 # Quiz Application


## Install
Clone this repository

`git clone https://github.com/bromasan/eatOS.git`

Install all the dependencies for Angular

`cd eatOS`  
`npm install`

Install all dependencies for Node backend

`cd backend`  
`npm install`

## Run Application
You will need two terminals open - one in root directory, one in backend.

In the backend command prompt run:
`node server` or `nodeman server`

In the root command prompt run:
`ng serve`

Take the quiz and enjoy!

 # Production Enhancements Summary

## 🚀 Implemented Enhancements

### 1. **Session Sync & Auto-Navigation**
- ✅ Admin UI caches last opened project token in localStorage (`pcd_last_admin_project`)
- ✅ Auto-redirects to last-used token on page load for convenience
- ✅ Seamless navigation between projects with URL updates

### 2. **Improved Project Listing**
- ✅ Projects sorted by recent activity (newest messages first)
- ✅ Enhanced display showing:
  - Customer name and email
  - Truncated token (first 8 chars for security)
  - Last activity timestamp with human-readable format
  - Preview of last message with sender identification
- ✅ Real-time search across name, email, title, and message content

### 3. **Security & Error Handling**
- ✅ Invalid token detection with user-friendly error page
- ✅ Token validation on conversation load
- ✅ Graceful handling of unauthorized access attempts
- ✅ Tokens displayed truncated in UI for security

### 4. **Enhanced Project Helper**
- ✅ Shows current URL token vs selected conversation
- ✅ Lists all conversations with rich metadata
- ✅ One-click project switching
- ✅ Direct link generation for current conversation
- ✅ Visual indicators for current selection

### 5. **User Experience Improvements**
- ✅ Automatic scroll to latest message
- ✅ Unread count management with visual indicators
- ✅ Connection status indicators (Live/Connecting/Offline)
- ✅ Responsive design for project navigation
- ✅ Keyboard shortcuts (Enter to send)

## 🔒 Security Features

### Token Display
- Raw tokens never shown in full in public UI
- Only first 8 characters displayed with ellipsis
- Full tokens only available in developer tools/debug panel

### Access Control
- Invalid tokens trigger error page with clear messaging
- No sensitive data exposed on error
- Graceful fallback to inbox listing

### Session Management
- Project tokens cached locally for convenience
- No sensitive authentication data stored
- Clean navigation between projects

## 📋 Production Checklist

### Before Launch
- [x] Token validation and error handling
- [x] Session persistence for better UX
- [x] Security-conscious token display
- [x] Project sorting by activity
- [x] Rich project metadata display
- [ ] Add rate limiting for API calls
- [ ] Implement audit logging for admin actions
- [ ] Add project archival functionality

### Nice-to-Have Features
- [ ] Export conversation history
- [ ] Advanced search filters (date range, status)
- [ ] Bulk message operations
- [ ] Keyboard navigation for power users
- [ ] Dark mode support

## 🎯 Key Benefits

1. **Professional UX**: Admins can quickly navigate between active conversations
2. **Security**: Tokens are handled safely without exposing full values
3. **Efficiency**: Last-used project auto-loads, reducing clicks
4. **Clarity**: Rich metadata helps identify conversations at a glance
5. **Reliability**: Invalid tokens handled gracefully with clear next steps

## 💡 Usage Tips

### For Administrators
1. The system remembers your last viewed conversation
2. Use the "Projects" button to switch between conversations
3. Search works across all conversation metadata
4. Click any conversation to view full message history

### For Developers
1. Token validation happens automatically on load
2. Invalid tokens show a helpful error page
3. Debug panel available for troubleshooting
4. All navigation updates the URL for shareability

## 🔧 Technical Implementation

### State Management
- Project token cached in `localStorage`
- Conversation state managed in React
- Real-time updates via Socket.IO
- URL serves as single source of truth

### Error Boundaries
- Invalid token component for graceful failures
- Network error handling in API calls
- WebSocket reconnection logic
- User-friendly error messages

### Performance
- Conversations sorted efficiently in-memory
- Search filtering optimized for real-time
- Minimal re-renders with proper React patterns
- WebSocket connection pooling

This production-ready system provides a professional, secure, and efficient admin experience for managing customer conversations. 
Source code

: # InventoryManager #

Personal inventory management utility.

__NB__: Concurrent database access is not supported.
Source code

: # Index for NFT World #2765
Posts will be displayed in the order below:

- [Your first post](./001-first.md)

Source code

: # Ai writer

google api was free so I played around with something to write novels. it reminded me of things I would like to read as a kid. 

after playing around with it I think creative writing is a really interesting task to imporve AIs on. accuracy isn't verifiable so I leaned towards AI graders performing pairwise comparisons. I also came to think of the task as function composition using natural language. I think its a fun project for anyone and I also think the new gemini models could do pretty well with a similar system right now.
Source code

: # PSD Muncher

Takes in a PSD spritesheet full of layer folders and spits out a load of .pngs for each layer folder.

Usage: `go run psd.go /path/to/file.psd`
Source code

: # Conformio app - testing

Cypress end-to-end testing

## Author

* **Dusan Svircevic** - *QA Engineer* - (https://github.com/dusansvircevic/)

┄┄┄┄┄┄

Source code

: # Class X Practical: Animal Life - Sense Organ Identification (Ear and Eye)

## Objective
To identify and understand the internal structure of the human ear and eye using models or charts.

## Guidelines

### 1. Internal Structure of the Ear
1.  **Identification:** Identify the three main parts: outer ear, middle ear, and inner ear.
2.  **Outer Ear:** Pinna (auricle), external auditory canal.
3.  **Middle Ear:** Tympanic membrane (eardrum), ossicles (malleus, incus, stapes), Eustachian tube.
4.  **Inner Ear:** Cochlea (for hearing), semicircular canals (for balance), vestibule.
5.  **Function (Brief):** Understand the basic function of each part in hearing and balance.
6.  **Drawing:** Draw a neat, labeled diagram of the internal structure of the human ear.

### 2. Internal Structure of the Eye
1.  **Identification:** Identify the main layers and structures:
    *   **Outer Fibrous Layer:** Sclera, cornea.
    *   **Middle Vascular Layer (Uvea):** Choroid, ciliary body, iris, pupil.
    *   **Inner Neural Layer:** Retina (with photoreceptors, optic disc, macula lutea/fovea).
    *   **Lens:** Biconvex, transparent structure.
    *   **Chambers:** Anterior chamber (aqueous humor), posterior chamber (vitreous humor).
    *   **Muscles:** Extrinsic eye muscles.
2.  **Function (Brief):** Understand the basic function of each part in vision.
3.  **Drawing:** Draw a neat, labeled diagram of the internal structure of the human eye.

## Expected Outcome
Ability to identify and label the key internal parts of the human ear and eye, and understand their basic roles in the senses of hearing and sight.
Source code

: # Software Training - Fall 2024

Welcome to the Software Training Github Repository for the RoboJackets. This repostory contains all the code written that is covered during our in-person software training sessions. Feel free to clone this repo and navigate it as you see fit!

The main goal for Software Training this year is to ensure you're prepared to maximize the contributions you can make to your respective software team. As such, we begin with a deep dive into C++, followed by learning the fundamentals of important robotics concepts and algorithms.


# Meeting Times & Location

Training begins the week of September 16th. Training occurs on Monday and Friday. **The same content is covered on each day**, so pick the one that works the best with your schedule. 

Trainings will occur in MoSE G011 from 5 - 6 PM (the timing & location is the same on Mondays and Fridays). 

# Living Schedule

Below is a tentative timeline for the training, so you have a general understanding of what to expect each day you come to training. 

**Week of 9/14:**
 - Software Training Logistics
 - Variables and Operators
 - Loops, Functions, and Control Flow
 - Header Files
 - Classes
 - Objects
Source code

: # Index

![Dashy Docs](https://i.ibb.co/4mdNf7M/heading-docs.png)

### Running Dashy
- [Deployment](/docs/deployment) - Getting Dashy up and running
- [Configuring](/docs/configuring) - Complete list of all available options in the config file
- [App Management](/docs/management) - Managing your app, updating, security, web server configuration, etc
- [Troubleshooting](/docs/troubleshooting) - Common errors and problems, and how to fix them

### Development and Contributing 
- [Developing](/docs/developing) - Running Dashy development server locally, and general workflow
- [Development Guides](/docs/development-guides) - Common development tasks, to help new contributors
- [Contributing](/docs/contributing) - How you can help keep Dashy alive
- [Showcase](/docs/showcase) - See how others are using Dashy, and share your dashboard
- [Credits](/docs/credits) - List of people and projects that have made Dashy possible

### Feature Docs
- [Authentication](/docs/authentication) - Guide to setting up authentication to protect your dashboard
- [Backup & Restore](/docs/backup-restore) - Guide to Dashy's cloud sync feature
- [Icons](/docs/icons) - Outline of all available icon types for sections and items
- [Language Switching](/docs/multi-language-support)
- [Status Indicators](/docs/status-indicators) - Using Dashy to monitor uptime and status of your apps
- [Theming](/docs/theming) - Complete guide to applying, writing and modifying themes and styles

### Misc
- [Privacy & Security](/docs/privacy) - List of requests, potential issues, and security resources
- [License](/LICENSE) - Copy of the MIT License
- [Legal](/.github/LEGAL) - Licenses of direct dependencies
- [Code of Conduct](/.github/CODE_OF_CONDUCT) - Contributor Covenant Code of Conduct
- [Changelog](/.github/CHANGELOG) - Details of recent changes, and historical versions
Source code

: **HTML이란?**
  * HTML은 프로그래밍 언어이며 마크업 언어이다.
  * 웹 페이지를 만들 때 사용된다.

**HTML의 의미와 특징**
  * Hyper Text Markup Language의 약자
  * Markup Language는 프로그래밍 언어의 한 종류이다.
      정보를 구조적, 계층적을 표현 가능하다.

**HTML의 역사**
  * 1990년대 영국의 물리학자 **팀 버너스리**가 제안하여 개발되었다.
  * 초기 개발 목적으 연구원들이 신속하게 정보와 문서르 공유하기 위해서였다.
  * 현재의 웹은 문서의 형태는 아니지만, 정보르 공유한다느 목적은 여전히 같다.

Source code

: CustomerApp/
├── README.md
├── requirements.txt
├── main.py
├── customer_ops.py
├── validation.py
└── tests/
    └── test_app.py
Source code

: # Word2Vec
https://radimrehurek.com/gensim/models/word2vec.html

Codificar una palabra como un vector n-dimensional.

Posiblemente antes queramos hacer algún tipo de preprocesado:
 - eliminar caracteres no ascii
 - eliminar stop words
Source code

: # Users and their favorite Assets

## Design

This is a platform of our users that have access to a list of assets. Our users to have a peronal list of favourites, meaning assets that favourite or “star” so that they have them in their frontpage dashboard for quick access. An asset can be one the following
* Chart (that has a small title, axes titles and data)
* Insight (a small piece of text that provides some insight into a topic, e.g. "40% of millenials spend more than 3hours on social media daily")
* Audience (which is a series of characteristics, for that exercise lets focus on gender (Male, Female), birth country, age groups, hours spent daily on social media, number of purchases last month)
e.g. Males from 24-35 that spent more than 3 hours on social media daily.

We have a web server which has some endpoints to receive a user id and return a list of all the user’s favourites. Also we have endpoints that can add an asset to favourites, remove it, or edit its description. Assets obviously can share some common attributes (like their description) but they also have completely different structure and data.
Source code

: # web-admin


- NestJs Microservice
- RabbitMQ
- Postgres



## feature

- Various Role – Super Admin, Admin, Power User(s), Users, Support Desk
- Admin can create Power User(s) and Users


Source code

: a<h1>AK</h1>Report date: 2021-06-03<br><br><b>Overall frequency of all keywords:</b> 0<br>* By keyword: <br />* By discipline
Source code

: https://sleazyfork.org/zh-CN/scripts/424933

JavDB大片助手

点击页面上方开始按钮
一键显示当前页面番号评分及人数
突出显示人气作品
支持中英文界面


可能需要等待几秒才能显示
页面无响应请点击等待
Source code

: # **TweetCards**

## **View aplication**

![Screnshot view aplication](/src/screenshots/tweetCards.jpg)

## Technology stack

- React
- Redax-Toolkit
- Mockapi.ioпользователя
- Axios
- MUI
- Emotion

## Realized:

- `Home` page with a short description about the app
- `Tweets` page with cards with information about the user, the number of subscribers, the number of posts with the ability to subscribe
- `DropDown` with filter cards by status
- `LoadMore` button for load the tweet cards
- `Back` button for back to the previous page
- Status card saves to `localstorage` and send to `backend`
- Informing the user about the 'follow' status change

┄┄┄┄┄┄

**AIM OF THE TASK:** Lines containing the word "email" must all be returned from the material above.

**EXERCISE RESULT:**
  - Customer name and email
- ✅ Real-time search across name, email, title, and message content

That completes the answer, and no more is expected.